One of the benefits of modern computer-controlled engines is efficiency. These kinds of engines manage the ignition and fueling in a precise manner so that very little fuel wastage occurs.
Take, for instance, fuel mixtures. In carbureted engines, fuel mixtures were handled by screws that let in either more or less air based on the direction that you turn the screw. Let in more air and less fuel, and the mixture becomes leaner. Let in less air and more fuel, and the mixture is richer. And once it’s set, that’s it—there’s no way to adjust it for different temperatures, fuel grade, or any other factors that can affect fuel mixtures.
Today’s computer-controlled engines adjust fueling automatically and on the fly. This is done through the oxygen (O2) sensor. The O2 sensor reads the exhaust in real time to determine the air-fuel ratio. It then sends the data to the computer, and the computer adjusts the mixture accordingly by controlling the fuel injectors.

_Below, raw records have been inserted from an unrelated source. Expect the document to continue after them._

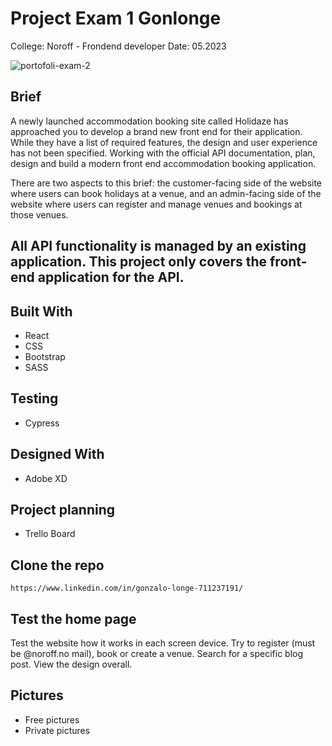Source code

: # Project Exam 1 Gonlonge


College: Noroff - Frondend developer
Date: 05.2023

![portofoli-exam-2](https://github.com/Gonlonge/holidaze-exam2/assets/89197537/0f191063-6520-4787-89fb-d84e6fb57532)


## Brief
A newly launched accommodation booking site called Holidaze has approached you to develop a brand new front end for their application. While they have a list of required features, the design and user experience has not been specified. Working with the official API documentation, plan, design and build a modern front end accommodation booking application.

There are two aspects to this brief: the customer-facing side of the website where users can book holidays at a venue, and an admin-facing side of the website where users can register and manage venues and bookings at those venues.


## All API functionality is managed by an existing application. This project only covers the front-end application for the API.

## Built With

- React
- CSS
- Bootstrap
- SASS

## Testing

- Cypress

## Designed With

- Adobe XD

## Project planning

- Trello Board

## Clone the repo

```
https://www.linkedin.com/in/gonzalo-longe-711237191/
```


## Test the home page

Test the website how it works in each screen device.
Try to register (must be @noroff.no mail), book or create a venue.
Search for a specific blog post.
View the design overall.


## Pictures

- Free pictures
- Private pictures
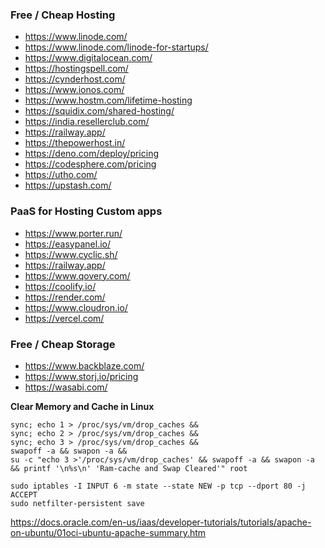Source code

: ### Free / Cheap Hosting
- https://www.linode.com/
- https://www.linode.com/linode-for-startups/
- https://www.digitalocean.com/
- https://hostingspell.com/
- https://cynderhost.com/
- https://www.ionos.com/
- https://www.hostm.com/lifetime-hosting
- https://squidix.com/shared-hosting/
- https://india.resellerclub.com/
- https://railway.app/
- https://thepowerhost.in/
- https://deno.com/deploy/pricing
- https://codesphere.com/pricing
- https://utho.com/
- https://upstash.com/

### PaaS for Hosting Custom apps
- https://www.porter.run/
- https://easypanel.io/
- https://www.cyclic.sh/
- https://railway.app/
- https://www.qovery.com/
- https://coolify.io/
- https://render.com/
- https://www.cloudron.io/
- https://vercel.com/

### Free / Cheap Storage
- https://www.backblaze.com/
- https://www.storj.io/pricing
- https://wasabi.com/

**Clear Memory and Cache in Linux**
```
sync; echo 1 > /proc/sys/vm/drop_caches &&
sync; echo 2 > /proc/sys/vm/drop_caches &&
sync; echo 3 > /proc/sys/vm/drop_caches &&
swapoff -a && swapon -a &&
su -c "echo 3 >'/proc/sys/vm/drop_caches' && swapoff -a && swapon -a && printf '\n%s\n' 'Ram-cache and Swap Cleared'" root
```

```
sudo iptables -I INPUT 6 -m state --state NEW -p tcp --dport 80 -j ACCEPT
sudo netfilter-persistent save
```
https://docs.oracle.com/en-us/iaas/developer-tutorials/tutorials/apache-on-ubuntu/01oci-ubuntu-apache-summary.htm
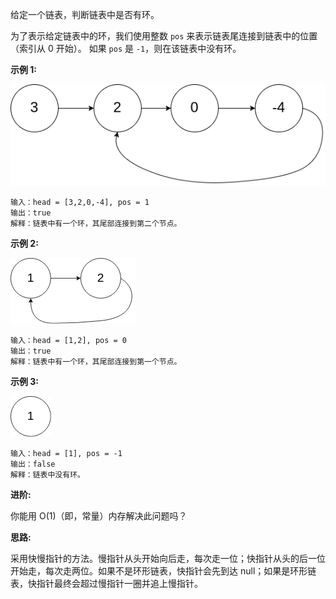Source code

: 给定一个链表，判断链表中是否有环。

为了表示给定链表中的环，我们使用整数 `pos` 来表示链表尾连接到链表中的位置（索引从 0 开始）。 如果 `pos` 是 `-1`，则在该链表中没有环。

**示例 1:**

![](https://github.com/Tarocch1/leetcode/blob/master/problems/0101%20-%200150/141.%20%E7%8E%AF%E5%BD%A2%E9%93%BE%E8%A1%A8/assets/circularlinkedlist.png)

```
输入：head = [3,2,0,-4], pos = 1
输出：true
解释：链表中有一个环，其尾部连接到第二个节点。
```

**示例 2:**

![](https://github.com/Tarocch1/leetcode/blob/master/problems/0101%20-%200150/141.%20%E7%8E%AF%E5%BD%A2%E9%93%BE%E8%A1%A8/assets/circularlinkedlist_test2.png)

```
输入：head = [1,2], pos = 0
输出：true
解释：链表中有一个环，其尾部连接到第一个节点。
```

**示例 3:**

![](https://github.com/Tarocch1/leetcode/blob/master/problems/0101%20-%200150/141.%20%E7%8E%AF%E5%BD%A2%E9%93%BE%E8%A1%A8/assets/circularlinkedlist_test3.png)

```
输入：head = [1], pos = -1
输出：false
解释：链表中没有环。
```

**进阶:**

你能用 O(1)（即，常量）内存解决此问题吗？

**思路:**

采用快慢指针的方法。慢指针从头开始向后走，每次走一位；快指针从头的后一位开始走，每次走两位。如果不是环形链表，快指针会先到达 null；如果是环形链表，快指针最终会超过慢指针一圈并追上慢指针。
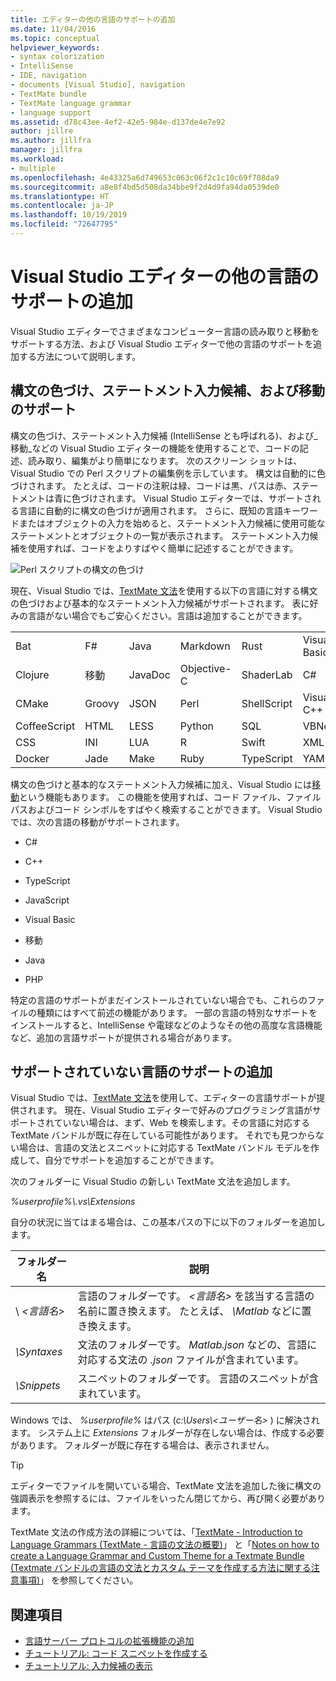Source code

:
 ```yaml
---
title: エディターの他の言語のサポートの追加
ms.date: 11/04/2016
ms.topic: conceptual
helpviewer_keywords:
- syntax colorization
- IntelliSense
- IDE, navigation
- documents [Visual Studio], navigation
- TextMate bundle
- TextMate language grammar
- language support
ms.assetid: d78c43ee-4ef2-42e5-984e-d137de4e7e92
author: jillre
ms.author: jillfra
manager: jillfra
ms.workload:
- multiple
ms.openlocfilehash: 4e43325a6d749653c063c06f2c1c10c69f708da9
ms.sourcegitcommit: a8e8f4bd5d508da34bbe9f2d4d9fa94da0539de0
ms.translationtype: HT
ms.contentlocale: ja-JP
ms.lasthandoff: 10/19/2019
ms.locfileid: "72647795"
---
```

# <a name="add-visual-studio-editor-support-for-other-languages"></a>Visual Studio エディターの他の言語のサポートの追加

Visual Studio エディターでさまざまなコンピューター言語の読み取りと移動をサポートする方法、および Visual Studio エディターで他の言語のサポートを追加する方法について説明します。

## <a name="syntax-colorization-statement-completion-and-navigate-to-support"></a>構文の色づけ、ステートメント入力候補、および移動のサポート

構文の色づけ、ステートメント入力候補 (IntelliSense とも呼ばれる)、および_移動_などの Visual Studio エディターの機能を使用することで、コードの記述、読み取り、編集がより簡単になります。 次のスクリーン ショットは、Visual Studio での Perl スクリプトの編集例を示しています。 構文は自動的に色づけされます。 たとえば、コードの注釈は緑、コードは黒、パスは赤、ステートメントは青に色づけされます。 Visual Studio エディターでは、サポートされる言語に自動的に構文の色づけが適用されます。 さらに、既知の言語キーワードまたはオブジェクトの入力を始めると、ステートメント入力候補に使用可能なステートメントとオブジェクトの一覧が表示されます。 ステートメント入力候補を使用すれば、コードをよりすばやく簡単に記述することができます。

![Perl スクリプトの構文の色づけ](../ide/media/vside_perledit.png)

現在、Visual Studio では、[TextMate 文法](https://manual.macromates.com/en/language_grammars)を使用する以下の言語に対する構文の色づけおよび基本的なステートメント入力候補がサポートされます。 表に好みの言語がない場合でもご安心ください。言語は追加することができます。

|||||||
|-|-|-|-|-|-|
|Bat|F#|Java|Markdown|Rust|Visual Basic|
|Clojure|移動|JavaDoc|Objective-C|ShaderLab|C#|
|CMake|Groovy|JSON|Perl|ShellScript|Visual C++|
|CoffeeScript|HTML|LESS|Python|SQL|VBNet|
|CSS|INI|LUA|R|Swift|XML|
|Docker|Jade|Make|Ruby|TypeScript|YAML|

構文の色づけと基本的なステートメント入力候補に加え、Visual Studio には[移動](https://blogs.msdn.microsoft.com/benwilli/2015/04/09/visual-studio-tip-3-use-navigate-to/)という機能もあります。 この機能を使用すれば、コード ファイル、ファイル パスおよびコード シンボルをすばやく検索することができます。 Visual Studio では、次の言語の移動がサポートされます。

- C#

- C++

- TypeScript

- JavaScript

- Visual Basic

- 移動

- Java

- PHP

特定の言語のサポートがまだインストールされていない場合でも、これらのファイルの種類にはすべて前述の機能があります。 一部の言語の特別なサポートをインストールすると、IntelliSense や電球などのようなその他の高度な言語機能など、追加の言語サポートが提供される場合があります。

## <a name="add-support-for-non-supported-languages"></a>サポートされていない言語のサポートの追加

Visual Studio では、[TextMate 文法](https://manual.macromates.com/en/language_grammars)を使用して、エディターの言語サポートが提供されます。 現在、Visual Studio エディターで好みのプログラミング言語がサポートされていない場合は、まず、Web を検索します。その言語に対応する TextMate バンドルが既に存在している可能性があります。 それでも見つからない場合は、言語の文法とスニペットに対応する TextMate バンドル モデルを作成して、自分でサポートを追加することができます。

次のフォルダーに Visual Studio の新しい TextMate 文法を追加します。

*%userprofile%\\.vs\Extensions*

自分の状況に当てはまる場合は、この基本パスの下に以下のフォルダーを追加します。

|フォルダー名|説明|
|-----------------|-----------------|
|\\ *\<言語名>*|言語のフォルダーです。 *\<言語名>* を該当する言語の名前に置き換えます。 たとえば、 *\Matlab* などに置き換えます。|
|*\Syntaxes*|文法のフォルダーです。 *Matlab.json* などの、言語に対応する文法の *.json* ファイルが含まれています。|
|*\Snippets*|スニペットのフォルダーです。 言語のスニペットが含まれています。|

Windows では、 *%userprofile%* はパス (*c:\Users\\\<ユーザー名>* ) に解決されます。 システム上に *Extensions* フォルダーが存在しない場合は、作成する必要があります。 フォルダーが既に存在する場合は、表示されません。

> [!TIP]
> エディターでファイルを開いている場合、TextMate 文法を追加した後に構文の強調表示を参照するには、ファイルをいったん閉じてから、再び開く必要があります。

TextMate 文法の作成方法の詳細については、「[TextMate - Introduction to Language Grammars (TextMate - 言語の文法の概要)](https://developmentality.wordpress.com/2011/02/08/textmate-introduction-to-language-grammars/)」 と「[Notes on how to create a Language Grammar and Custom Theme for a Textmate Bundle (Textmate バンドルの言語の文法とカスタム テーマを作成する方法に関する注意事項)](https://benparizek.com/notebook/notes-on-how-to-create-a-language-grammar-and-custom-theme-for-a-textmate-bundle)」 を参照してください。

## <a name="see-also"></a>関連項目

- [言語サーバー プロトコルの拡張機能の追加](../extensibility/adding-an-lsp-extension.md)
- [チュートリアル: コード スニペットを作成する](../ide/walkthrough-creating-a-code-snippet.md)
- [チュートリアル: 入力候補の表示](../extensibility/walkthrough-displaying-statement-completion.md)
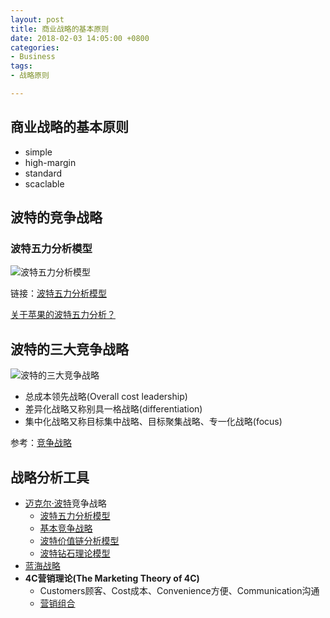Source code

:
 ```yaml
---
layout: post
title: 商业战略的基本原则
date: 2018-02-03 14:05:00 +0800
categories:
- Business
tags:
- 战略原则

---
```




## 商业战略的基本原则

- simple
- high-margin
- standard
- scaclable


## 波特的竞争战略

### 波特五力分析模型


![波特五力分析模型](http://wiki.mbalib.com/w/images/4/48/%E6%B3%A2%E7%89%B9%E4%BA%94%E5%8A%9B%E5%88%86%E6%9E%90%E6%A8%A1%E5%9E%8B1.gif)

链接：[波特五力分析模型](http://wiki.mbalib.com/wiki/%E6%B3%A2%E7%89%B9%E4%BA%94%E5%8A%9B%E5%88%86%E6%9E%90%E6%A8%A1%E5%9E%8B)


[关于苹果的波特五力分析？](https://www.zhihu.com/question/30096005)

## 波特的三大竞争战略

![ 波特的三大竞争战略](http://wiki.mbalib.com/w/images/6/62/%E8%BF%88%E5%85%8B%E5%B0%94%C2%B7%E6%B3%A2%E7%89%B9%2C%E7%AB%9E%E4%BA%89%E6%88%98%E7%95%A5.jpg)

- 总成本领先战略(Overall cost leadership)
- 差异化战略又称别具一格战略(differentiation)
- 集中化战略又称目标集中战略、目标聚集战略、专一化战略(focus)

参考：[竞争战略](http://wiki.mbalib.com/wiki/%E7%AB%9E%E4%BA%89%E6%88%98%E7%95%A5)


## 战略分析工具

- [迈克尔·波特](http://wiki.mbalib.com/wiki/%E8%BF%88%E5%85%8B%E5%B0%94%C2%B7%E6%B3%A2%E7%89%B9)竞争战略
	- [波特五力分析模型](http://wiki.mbalib.com/wiki/%E6%B3%A2%E7%89%B9%E4%BA%94%E5%8A%9B%E5%88%86%E6%9E%90%E6%A8%A1%E5%9E%8B)
	- [基本竞争战略](http://wiki.mbalib.com/wiki/%E6%B3%A2%E7%89%B9%E4%B8%89%E5%A4%A7%E4%B8%80%E8%88%AC%E6%80%A7%E6%88%98%E7%95%A5)
	- [波特价值链分析模型](http://wiki.mbalib.com/wiki/%E6%B3%A2%E7%89%B9%E4%BB%B7%E5%80%BC%E9%93%BE%E5%88%86%E6%9E%90%E6%A8%A1%E5%9E%8B)
	- [波特钻石理论模型](http://wiki.mbalib.com/wiki/%E6%B3%A2%E7%89%B9%E9%92%BB%E7%9F%B3%E7%90%86%E8%AE%BA%E6%A8%A1%E5%9E%8B)
- [蓝海战略](https://robinchen.me/reading/business/2016/08/27/book-Blue-Ocean-Strategy.html)
- **4C营销理论(The Marketing Theory of 4C)**
	- Customers顾客、Cost成本、Convenience方便、Communication沟通
	- [营销组合](https://zh.wikipedia.org/wiki/营销组合)

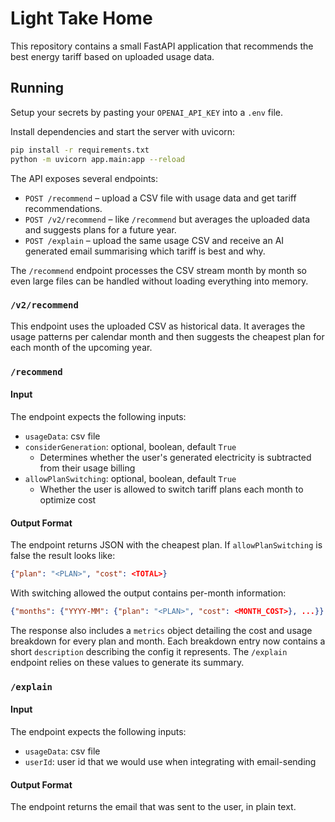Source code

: # Light Take Home

This repository contains a small FastAPI application that recommends the best energy tariff based on uploaded usage data.

## Running

Setup your secrets by pasting your `OPENAI_API_KEY` into a `.env` file.

Install dependencies and start the server with uvicorn:

```bash
pip install -r requirements.txt
python -m uvicorn app.main:app --reload
```

The API exposes several endpoints:

- `POST /recommend` – upload a CSV file with usage data and get tariff recommendations.
- `POST /v2/recommend` – like `/recommend` but averages the uploaded data and suggests plans for a future year.
- `POST /explain` – upload the same usage CSV and receive an AI generated email summarising which tariff is best and why.

The `/recommend` endpoint processes the CSV stream month by month so even large
files can be handled without loading everything into memory.

### `/v2/recommend`
This endpoint uses the uploaded CSV as historical data. It averages the usage
patterns per calendar month and then suggests the cheapest plan for each month
of the upcoming year.

### `/recommend` 
#### Input
The endpoint expects the following inputs:
- `usageData`: csv file
- `considerGeneration`: optional, boolean, default `True`
  - Determines whether the user's generated electricity is subtracted from their usage billing
- `allowPlanSwitching`: optional, boolean, default `True`
  - Whether the user is allowed to switch tariff plans each month to optimize cost

#### Output Format
The endpoint returns JSON with the cheapest plan.
If `allowPlanSwitching` is false the result looks like:

```json
{"plan": "<PLAN>", "cost": <TOTAL>}
```

With switching allowed the output contains per-month information:

```json
{"months": {"YYYY-MM": {"plan": "<PLAN>", "cost": <MONTH_COST>}, ...}}
```

The response also includes a `metrics` object detailing the cost and usage
breakdown for every plan and month. Each breakdown entry now contains a short
`description` describing the config it represents. The `/explain` endpoint
relies on these values to generate its summary.


### `/explain`
#### Input
The endpoint expects the following inputs:
- `usageData`: csv file
- `userId`: user id that we would use when integrating with email-sending

#### Output Format
The endpoint returns the email that was sent to the user, in plain text.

Driving with a faulty O2 sensor means the computer won’t be getting the correct reading of the mixture and hence it won’t be able to adjust the air-fuel mixture properly. But if your engine starts and runs, and can stay running, it’s drivable. The only problem will be that your vehicle will run sluggishly or roughly, or it will stall. The default, limp-home fuel setting of an engine computer unit that receives no signal from the O2 sensor is an overly rich mixture. This is the safest setting to avoid detonation and burning a valve or piston due to an overly lean mixture. As a result, the engine will be less efficient and consume more fuel because of the overly rich mixture.
The worst thing that could happen is that the overly rich mixture could clog up the catalytic converter. The extra fuel that’s dumped into the cylinders will have to be burned off in the catalytic converter. The excess fuel will cause the converter to increase its operating temperature, which drastically shortens its lifespan. The ceramic core of the converter could melt if it reaches a high-enough temperature, which could cause a restriction and eventually clog the exhaust.
A new O2 sensor is about 10% to 20% the cost of a new catalytic converter. Thus, it is best if you change a faulty one immediately.
In summary, yes, you can drive with a faulty O2 sensor. But you’ll want to change it immediately, because otherwise, you’ll be spending more money on fuel and you risk having to spend more on a new catalytic converter as well.